» Work instructions:
Only one span of the listing below is wanted: the lines from the one with "banned from using chat GPT GitHub" through the one with "analyst Jeff Pooh claim that Apple will", reproduced exactly, both ends kept.

» Data supplied:

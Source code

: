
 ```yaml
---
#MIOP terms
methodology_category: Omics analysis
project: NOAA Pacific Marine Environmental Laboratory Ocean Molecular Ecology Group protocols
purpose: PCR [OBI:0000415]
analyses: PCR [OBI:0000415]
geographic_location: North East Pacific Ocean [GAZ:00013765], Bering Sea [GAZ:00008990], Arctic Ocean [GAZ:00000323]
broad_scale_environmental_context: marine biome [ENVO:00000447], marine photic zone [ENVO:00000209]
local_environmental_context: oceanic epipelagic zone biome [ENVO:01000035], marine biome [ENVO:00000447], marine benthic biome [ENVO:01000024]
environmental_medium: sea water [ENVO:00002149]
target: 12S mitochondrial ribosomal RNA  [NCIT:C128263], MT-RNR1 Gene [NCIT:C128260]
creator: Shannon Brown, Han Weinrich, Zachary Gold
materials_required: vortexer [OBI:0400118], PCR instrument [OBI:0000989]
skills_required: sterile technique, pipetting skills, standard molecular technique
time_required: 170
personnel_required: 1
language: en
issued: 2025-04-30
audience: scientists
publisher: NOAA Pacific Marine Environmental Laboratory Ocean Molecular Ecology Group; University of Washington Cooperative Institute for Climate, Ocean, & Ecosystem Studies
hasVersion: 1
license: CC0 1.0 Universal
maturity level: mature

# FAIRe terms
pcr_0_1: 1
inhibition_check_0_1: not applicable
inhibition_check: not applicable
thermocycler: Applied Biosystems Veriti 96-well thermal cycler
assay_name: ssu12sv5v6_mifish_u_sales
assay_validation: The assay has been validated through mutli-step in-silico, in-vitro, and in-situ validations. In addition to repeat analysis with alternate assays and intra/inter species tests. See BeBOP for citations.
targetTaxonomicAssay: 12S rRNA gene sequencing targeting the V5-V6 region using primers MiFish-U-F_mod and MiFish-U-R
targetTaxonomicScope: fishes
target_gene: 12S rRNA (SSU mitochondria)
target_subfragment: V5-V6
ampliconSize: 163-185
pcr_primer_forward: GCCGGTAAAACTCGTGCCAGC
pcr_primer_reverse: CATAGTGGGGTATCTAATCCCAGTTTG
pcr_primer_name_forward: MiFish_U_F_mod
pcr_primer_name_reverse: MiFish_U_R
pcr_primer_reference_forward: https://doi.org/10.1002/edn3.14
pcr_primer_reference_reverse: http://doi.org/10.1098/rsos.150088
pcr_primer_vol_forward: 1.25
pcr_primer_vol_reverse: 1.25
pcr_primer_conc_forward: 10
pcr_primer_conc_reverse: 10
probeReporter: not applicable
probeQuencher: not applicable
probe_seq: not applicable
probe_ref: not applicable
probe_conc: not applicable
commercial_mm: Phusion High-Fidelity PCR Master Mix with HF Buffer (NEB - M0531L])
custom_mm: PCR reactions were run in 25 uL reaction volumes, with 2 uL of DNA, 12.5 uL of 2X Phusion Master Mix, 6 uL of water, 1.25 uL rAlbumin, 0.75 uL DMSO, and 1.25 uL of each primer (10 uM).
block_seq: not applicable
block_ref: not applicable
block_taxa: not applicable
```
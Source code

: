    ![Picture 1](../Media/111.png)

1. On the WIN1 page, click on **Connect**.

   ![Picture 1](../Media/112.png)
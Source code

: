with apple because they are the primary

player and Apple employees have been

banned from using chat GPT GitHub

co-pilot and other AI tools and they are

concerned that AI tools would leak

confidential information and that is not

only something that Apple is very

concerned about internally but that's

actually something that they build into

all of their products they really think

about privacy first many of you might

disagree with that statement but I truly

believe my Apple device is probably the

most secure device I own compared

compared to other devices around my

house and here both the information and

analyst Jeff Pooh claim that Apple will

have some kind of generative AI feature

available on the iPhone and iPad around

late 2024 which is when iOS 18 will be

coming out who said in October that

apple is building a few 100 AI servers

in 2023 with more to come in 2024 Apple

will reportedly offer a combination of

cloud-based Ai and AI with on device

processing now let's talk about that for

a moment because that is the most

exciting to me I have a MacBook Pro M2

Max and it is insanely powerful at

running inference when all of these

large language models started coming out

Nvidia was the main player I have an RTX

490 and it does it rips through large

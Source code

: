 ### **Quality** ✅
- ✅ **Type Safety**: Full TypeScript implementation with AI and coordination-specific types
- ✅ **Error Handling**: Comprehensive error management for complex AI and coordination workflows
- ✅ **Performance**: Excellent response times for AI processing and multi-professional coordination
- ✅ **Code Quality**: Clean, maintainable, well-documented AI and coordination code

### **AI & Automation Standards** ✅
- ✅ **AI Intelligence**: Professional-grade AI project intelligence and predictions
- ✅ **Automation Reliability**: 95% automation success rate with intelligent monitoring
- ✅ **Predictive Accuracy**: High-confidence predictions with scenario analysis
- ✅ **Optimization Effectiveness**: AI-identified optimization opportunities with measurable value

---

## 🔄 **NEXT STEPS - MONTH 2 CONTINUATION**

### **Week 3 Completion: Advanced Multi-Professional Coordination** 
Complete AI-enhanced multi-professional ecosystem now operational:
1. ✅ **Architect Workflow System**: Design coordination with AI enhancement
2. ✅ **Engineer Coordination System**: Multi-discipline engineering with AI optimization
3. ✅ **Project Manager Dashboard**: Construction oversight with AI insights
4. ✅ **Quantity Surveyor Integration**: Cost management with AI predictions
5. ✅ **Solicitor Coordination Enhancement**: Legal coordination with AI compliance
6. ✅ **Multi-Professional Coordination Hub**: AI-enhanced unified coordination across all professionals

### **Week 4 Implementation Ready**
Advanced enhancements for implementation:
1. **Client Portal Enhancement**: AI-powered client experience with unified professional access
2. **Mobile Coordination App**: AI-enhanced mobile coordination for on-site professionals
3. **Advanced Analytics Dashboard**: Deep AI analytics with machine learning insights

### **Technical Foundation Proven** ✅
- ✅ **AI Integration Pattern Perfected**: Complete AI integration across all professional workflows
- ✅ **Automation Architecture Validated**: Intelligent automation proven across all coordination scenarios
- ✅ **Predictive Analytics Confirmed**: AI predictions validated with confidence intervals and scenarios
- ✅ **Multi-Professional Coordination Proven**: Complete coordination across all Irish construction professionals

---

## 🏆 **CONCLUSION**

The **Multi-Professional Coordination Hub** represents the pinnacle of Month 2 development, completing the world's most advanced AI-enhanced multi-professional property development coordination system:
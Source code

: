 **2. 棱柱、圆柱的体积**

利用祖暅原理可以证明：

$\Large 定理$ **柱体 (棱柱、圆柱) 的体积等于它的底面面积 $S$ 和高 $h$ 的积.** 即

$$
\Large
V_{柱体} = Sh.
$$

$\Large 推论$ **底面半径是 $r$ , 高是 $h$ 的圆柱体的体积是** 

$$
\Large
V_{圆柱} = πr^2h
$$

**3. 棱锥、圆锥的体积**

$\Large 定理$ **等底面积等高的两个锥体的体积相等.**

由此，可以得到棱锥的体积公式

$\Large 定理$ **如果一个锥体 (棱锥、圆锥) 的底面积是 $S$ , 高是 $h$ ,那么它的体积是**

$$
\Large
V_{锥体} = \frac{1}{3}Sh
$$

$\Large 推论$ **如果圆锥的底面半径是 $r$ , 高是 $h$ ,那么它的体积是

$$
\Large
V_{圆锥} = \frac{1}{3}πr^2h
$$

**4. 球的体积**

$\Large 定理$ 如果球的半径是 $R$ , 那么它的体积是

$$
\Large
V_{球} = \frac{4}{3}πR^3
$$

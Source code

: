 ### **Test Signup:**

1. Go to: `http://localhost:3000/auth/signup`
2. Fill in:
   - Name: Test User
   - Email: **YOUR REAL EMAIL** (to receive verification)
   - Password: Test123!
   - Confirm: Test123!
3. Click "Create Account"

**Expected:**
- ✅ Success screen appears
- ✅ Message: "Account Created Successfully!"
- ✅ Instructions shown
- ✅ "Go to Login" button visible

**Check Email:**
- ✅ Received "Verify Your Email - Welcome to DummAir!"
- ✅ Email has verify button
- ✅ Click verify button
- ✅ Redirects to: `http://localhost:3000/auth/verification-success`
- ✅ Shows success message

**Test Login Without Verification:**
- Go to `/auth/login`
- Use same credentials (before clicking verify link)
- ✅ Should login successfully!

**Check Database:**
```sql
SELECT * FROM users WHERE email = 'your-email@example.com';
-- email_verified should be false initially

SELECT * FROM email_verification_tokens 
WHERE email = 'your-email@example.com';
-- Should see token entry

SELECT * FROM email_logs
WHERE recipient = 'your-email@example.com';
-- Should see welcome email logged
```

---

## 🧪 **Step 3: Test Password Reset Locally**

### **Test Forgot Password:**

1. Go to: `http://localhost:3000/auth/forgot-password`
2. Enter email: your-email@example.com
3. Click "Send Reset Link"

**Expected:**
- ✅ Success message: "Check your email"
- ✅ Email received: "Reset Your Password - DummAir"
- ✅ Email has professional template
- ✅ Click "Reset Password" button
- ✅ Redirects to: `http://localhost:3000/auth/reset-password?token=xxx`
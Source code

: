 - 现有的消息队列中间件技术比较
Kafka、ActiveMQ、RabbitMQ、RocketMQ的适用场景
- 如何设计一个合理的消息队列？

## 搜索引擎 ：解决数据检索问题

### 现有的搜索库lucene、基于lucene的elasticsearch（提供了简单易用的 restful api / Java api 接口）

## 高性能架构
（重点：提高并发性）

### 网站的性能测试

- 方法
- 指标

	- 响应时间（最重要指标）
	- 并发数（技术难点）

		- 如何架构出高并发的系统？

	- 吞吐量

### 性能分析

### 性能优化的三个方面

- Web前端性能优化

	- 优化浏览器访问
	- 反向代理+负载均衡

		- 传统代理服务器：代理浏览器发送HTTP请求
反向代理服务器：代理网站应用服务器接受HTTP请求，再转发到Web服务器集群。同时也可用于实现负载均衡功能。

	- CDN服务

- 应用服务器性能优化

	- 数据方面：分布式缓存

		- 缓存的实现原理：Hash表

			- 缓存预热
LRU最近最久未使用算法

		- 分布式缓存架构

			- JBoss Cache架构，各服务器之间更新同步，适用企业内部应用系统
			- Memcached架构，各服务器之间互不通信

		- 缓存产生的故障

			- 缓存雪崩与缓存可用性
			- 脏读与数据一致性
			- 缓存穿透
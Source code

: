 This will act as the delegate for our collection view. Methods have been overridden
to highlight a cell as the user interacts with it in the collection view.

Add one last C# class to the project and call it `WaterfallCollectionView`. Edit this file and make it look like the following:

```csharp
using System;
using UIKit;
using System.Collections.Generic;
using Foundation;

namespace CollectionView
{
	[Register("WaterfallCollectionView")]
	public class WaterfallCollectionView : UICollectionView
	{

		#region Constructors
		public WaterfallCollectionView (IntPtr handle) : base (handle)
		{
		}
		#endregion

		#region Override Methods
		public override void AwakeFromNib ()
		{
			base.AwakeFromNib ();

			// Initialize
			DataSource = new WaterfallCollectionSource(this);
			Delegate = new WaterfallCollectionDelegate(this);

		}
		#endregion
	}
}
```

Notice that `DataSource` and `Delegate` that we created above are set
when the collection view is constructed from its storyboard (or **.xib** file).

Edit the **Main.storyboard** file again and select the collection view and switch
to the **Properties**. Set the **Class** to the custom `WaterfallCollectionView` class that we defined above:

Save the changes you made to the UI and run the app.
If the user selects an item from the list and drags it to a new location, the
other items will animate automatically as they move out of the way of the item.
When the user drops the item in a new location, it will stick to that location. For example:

» Exercise solution:
banned from using chat GPT GitHub

co-pilot and other AI tools and they are

concerned that AI tools would leak

confidential information and that is not

only something that Apple is very

concerned about internally but that's

actually something that they build into

all of their products they really think

about privacy first many of you might

disagree with that statement but I truly

believe my Apple device is probably the

most secure device I own compared

compared to other devices around my

house and here both the information and

analyst Jeff Pooh claim that Apple will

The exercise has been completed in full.